> _WORK INSTRUCTIONS_
Comb through the entries for "Delta" and pull out each line that holds it.
----------------------------------------
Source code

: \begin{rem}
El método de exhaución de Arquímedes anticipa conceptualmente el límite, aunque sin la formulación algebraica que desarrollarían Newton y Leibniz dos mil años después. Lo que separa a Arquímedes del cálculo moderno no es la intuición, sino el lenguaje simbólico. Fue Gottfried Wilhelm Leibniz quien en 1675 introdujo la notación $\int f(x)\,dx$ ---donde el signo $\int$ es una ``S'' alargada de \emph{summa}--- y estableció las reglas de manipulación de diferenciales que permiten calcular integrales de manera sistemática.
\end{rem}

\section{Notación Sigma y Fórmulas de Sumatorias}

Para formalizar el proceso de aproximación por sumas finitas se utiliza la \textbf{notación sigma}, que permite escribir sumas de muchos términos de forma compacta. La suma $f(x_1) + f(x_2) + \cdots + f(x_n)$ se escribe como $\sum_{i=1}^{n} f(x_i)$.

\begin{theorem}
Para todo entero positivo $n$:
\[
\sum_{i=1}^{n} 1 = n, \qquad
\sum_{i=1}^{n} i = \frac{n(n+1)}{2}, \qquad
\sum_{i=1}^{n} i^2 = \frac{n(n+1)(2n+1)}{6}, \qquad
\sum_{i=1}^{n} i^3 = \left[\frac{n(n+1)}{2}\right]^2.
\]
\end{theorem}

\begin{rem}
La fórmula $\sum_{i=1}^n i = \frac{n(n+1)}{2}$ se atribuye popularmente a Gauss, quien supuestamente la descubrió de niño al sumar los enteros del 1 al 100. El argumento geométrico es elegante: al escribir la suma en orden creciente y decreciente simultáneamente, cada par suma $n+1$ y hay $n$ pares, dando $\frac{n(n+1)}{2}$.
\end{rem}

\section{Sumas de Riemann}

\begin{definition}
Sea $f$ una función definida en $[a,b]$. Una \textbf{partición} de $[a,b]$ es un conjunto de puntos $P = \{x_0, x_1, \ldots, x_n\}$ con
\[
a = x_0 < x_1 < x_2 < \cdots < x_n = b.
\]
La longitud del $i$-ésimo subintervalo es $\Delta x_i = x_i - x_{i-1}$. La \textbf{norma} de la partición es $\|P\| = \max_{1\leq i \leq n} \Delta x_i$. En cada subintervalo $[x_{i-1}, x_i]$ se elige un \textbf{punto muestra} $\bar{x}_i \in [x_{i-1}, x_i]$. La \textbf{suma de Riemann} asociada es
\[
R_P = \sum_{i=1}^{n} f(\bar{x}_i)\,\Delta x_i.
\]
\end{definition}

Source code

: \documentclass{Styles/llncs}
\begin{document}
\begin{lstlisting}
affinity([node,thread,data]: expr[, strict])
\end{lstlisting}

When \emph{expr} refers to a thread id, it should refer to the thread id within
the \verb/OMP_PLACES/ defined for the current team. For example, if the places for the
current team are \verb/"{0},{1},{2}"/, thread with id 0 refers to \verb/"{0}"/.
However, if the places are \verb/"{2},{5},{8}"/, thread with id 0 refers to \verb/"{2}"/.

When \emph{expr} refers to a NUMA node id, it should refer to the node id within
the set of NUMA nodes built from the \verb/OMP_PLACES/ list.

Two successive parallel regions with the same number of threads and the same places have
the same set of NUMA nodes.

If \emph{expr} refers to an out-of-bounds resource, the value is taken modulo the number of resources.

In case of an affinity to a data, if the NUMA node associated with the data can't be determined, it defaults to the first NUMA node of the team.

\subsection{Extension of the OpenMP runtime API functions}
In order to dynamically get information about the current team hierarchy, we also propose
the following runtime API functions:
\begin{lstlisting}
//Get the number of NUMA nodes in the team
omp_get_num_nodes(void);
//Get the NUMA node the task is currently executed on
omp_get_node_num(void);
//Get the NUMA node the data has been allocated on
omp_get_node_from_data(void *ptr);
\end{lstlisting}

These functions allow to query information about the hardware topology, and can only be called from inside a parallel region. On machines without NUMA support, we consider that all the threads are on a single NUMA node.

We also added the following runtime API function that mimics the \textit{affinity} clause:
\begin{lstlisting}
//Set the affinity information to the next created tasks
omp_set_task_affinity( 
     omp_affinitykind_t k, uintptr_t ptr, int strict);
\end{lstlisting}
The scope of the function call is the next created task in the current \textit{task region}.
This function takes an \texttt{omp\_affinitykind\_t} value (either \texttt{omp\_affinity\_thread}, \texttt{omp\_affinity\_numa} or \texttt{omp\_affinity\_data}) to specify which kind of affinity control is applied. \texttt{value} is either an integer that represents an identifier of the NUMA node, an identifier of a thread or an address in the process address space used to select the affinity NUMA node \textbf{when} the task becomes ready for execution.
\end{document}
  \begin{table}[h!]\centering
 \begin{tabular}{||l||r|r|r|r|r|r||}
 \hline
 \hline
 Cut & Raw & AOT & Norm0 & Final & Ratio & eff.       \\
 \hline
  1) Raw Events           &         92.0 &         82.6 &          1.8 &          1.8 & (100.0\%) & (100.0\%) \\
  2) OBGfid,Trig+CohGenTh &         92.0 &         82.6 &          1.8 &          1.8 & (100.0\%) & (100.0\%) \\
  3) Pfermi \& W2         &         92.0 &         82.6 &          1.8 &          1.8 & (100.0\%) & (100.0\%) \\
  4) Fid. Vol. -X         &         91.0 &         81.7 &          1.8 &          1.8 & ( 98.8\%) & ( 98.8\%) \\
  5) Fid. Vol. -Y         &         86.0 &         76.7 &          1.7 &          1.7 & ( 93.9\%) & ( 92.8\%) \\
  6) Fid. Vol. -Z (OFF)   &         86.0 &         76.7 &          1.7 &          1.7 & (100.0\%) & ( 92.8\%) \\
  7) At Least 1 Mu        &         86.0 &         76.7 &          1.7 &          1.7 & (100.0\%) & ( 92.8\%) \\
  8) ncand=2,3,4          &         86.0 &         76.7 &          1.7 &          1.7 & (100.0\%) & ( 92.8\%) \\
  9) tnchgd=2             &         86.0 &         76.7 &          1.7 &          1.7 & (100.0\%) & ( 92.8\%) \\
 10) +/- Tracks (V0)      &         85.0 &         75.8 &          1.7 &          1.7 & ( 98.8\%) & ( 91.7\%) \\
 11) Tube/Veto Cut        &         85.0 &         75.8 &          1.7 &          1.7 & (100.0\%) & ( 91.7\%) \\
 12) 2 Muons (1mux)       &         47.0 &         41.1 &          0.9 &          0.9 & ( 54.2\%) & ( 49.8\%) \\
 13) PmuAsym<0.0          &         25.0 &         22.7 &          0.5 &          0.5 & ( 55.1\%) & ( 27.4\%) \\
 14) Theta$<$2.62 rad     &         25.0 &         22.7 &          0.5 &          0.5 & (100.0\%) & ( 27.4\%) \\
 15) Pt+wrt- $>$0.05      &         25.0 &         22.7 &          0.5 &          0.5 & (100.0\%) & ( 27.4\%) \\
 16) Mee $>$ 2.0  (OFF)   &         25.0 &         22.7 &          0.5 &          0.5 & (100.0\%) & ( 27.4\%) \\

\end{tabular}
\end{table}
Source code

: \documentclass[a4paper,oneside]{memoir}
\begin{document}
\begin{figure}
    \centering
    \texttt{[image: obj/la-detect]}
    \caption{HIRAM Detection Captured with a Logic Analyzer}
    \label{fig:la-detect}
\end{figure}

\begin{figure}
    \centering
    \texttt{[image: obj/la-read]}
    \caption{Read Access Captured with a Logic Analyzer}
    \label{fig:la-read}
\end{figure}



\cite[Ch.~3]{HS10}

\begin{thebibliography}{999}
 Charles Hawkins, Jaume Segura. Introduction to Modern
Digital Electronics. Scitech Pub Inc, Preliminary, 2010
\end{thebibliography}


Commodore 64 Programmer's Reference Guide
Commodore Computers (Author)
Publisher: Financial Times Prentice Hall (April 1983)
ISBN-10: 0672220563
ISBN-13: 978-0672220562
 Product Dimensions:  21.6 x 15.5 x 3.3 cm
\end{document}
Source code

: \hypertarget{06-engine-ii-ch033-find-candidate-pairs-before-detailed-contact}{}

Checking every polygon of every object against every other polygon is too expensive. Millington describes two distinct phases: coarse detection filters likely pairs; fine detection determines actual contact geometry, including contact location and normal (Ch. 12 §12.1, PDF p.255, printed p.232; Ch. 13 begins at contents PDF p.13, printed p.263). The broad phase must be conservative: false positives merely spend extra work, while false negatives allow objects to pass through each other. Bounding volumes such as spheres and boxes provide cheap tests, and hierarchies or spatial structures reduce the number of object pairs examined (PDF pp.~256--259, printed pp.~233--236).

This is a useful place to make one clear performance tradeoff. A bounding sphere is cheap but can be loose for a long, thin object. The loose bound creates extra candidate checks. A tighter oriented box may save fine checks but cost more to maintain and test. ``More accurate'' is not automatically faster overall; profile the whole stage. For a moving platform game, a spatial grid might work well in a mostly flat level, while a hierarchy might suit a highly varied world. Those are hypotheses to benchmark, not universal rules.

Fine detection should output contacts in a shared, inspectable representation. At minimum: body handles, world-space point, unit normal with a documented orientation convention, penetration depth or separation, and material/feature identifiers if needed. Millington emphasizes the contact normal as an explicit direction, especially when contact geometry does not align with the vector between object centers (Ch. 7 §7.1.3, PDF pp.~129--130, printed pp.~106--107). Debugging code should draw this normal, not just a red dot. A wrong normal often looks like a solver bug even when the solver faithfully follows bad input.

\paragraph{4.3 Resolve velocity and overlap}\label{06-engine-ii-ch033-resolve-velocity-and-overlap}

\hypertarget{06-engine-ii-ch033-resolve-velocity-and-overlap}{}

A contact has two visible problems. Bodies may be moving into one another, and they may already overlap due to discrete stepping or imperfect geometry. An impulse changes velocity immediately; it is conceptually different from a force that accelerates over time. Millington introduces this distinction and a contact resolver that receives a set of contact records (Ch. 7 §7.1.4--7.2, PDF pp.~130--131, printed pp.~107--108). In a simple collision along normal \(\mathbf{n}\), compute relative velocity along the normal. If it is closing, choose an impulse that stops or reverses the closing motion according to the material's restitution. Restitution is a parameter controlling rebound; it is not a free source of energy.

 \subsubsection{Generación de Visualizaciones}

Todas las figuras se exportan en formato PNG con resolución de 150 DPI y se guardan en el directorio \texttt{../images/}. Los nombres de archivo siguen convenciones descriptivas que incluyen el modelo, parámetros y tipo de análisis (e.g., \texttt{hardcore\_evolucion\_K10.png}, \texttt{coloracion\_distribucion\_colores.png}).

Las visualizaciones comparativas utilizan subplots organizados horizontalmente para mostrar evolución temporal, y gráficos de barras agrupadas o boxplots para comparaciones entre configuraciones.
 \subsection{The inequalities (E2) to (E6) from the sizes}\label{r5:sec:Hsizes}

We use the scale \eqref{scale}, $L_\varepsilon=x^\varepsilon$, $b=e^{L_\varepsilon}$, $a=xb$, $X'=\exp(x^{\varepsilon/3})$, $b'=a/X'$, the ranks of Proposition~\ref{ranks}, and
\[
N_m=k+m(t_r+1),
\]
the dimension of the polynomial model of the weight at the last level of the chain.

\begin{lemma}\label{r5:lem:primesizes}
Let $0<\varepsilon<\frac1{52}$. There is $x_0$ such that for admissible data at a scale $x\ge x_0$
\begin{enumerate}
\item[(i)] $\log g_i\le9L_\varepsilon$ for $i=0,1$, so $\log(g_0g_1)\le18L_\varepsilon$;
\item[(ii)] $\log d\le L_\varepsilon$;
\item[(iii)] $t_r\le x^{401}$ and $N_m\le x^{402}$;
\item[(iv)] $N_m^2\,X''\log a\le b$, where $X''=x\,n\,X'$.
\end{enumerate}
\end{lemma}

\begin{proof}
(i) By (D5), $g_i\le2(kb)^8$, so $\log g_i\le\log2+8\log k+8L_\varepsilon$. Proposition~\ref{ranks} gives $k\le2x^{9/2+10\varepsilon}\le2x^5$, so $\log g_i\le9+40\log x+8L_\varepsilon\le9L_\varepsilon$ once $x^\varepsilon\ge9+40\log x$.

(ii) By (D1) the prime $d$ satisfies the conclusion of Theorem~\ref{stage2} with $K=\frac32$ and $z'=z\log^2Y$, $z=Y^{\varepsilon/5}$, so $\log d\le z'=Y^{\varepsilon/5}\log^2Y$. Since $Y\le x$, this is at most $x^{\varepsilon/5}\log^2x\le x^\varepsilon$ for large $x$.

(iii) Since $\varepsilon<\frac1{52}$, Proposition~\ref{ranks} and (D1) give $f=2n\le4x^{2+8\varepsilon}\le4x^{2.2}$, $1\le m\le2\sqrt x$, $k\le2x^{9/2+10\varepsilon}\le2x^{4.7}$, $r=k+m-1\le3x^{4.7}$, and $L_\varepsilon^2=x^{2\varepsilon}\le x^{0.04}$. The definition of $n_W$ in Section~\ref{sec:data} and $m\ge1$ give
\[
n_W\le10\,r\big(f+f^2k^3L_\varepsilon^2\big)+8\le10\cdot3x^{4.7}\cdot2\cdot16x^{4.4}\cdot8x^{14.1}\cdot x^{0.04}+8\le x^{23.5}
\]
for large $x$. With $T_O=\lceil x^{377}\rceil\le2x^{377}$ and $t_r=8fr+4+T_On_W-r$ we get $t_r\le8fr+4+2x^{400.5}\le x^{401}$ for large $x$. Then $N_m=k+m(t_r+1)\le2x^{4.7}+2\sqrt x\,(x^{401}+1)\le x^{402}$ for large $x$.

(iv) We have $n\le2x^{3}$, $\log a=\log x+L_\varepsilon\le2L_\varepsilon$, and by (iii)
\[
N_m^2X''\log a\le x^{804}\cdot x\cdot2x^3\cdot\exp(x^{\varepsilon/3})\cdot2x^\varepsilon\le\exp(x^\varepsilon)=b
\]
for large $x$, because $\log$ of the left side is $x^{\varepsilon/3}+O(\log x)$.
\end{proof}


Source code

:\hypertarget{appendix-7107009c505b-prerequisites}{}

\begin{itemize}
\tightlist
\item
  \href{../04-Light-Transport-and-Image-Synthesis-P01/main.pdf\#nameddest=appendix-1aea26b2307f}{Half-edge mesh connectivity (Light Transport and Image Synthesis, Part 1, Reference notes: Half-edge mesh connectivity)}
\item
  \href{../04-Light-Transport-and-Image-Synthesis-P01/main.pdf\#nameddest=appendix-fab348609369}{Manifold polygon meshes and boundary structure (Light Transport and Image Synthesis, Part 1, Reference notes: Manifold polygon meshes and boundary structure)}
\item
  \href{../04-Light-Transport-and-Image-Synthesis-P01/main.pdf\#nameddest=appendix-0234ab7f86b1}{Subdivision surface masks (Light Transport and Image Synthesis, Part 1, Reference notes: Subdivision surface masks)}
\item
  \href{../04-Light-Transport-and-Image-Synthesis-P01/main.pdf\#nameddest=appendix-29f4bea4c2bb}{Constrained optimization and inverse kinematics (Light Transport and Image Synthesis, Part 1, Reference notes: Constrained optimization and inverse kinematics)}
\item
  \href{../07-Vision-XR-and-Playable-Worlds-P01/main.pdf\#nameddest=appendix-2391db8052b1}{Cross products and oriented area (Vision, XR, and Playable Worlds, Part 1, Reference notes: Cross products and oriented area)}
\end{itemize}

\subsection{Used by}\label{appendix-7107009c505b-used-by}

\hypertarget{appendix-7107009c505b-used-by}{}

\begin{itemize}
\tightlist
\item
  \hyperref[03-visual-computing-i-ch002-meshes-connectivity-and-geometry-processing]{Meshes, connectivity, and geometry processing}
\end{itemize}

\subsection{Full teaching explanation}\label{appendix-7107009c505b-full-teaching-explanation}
----------------------------------------
> _TASK OUTPUT_
La longitud del $i$-ésimo subintervalo es $\Delta x_i = x_i - x_{i-1}$. La \textbf{norma} de la partición es $\|P\| = \max_{1\leq i \leq n} \Delta x_i$. En cada subintervalo $[x_{i-1}, x_i]$ se elige un \textbf{punto muestra} $\bar{x}_i \in [x_{i-1}, x_i]$. La \textbf{suma de Riemann} asociada es
R_P = \sum_{i=1}^{n} f(\bar{x}_i)\,\Delta x_i.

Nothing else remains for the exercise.